JSON (JavaScript Object Notation) is a lightweight, easy-to-read, and easy-to-write semi-structured data format. It is based on a subset of JavaScript, but JSON is language-independent, and many programming languages have parsing and generation code for JSON data format. JSON format uses text to represent simple data structures such as objects, arrays, strings, numbers, and booleans. JSON format has good readability and simplicity, making it an ideal data exchange format.
JSON Type in LakeHouse
In LakeHouse, JSON type data can be stored and queried efficiently. JSON data in LakeHouse is parsed and optimized for storage based on the actual structure of the data. Here are some characteristics of JSON type in LakeHouse:
- Query Performance: Using JSON type has a significant advantage in query performance compared to String type because LakeHouse performs column pruning on JSON data, reducing unnecessary data scans.
- Data Reordering: During parsing, the data of JSON objects may be reordered, so the order of keys in the input and output JSON data may be inconsistent.
- Number Parsing: When parsing JSON numbers, LakeHouse will first attempt to parse them as bigint type. If the number exceeds the range of bigint, it will be parsed as double type. It should be noted that double type may have precision loss.
- Error Handling: When using functions to parse JSON data, LakeHouse performs validation. For illegal JSON strings, NULL values will be returned; and when declaring JSON constants, illegal JSON strings will cause errors.

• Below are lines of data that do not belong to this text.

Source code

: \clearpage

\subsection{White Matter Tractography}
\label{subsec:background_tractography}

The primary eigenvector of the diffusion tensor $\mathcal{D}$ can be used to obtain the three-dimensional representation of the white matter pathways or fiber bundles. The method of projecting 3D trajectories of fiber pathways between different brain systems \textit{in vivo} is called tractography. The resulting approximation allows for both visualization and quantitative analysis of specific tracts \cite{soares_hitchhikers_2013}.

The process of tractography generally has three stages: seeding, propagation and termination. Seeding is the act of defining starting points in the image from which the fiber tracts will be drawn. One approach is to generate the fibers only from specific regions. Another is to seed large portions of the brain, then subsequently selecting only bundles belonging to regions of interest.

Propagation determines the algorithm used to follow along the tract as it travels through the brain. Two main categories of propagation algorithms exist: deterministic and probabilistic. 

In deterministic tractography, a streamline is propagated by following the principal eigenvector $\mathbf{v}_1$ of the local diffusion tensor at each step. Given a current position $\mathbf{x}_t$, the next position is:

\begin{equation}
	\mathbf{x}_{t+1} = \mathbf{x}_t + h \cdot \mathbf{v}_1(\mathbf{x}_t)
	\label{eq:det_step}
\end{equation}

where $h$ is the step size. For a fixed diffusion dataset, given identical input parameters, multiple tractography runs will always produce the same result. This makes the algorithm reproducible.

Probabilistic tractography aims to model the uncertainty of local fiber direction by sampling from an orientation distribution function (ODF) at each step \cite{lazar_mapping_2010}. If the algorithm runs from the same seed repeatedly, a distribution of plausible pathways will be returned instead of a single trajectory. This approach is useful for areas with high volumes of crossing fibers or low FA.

Additionally, during the writing process, LakeHouse will store frequently occurring fields in a columnar storage manner based on the actual JSON Schema to improve storage and query efficiency. For example:
CREATE TABLE json_table AS
SELECT parse_json(s) as j
FROM VALUES
('{"id": 1, "value": "200"}'),
('{"id": 2, "value": "300"}'),
('{"id": 3, "value": "400", "extra": 1}'),
('{"value": "100"}') as t(s);
- For the above data, LakeHouse detects that the id and value fields have high frequency, and are suitable for columnar storage with bigint and string types respectively. Internally, it will store them in a structure similar to struct<id:bigint, value:string>. In subsequent queries, if only the id field is read and converted to bigint, such as
SELECT json_extract_bigint(j, '$.id')
, the id field can be read directly by column, eliminating the overhead of type conversion.
- For the extra field with low frequency, the JSON structure is retained and stored in a more compact representation to avoid generating overly sparse data.
Limitations
- Comparison operations on JSON types are not supported, nor are
ORDER BY
, GROUP BY
, or using JSON types as keys for JOIN
.
- Cannot be used as cluster key, primary key, or partition key.
- The maximum length of a JSON string is 16 MB. Length validation is performed on fields during batch and real-time imports. If you have data larger than 16 MB when importing, you can modify the table's Properties to set the JSON length to 32 MB as follows.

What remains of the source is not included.